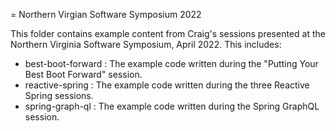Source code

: = Northern Virgian Software Symposium 2022

This folder contains example content from Craig's sessions presented at the Northern Virginia Software Symposium, April 2022. This includes:

 * best-boot-forward : The example code written during the "Putting Your Best Boot Forward" session.
 * reactive-spring : The example code written during the three Reactive Spring sessions.
 * spring-graph-ql : The example code written during the Spring GraphQL session.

Action item
Once you have found every line above holding the word "Spring", copy those lines.

Answer space
 * reactive-spring : The example code written during the three Reactive Spring sessions.
 * spring-graph-ql : The example code written during the Spring GraphQL session.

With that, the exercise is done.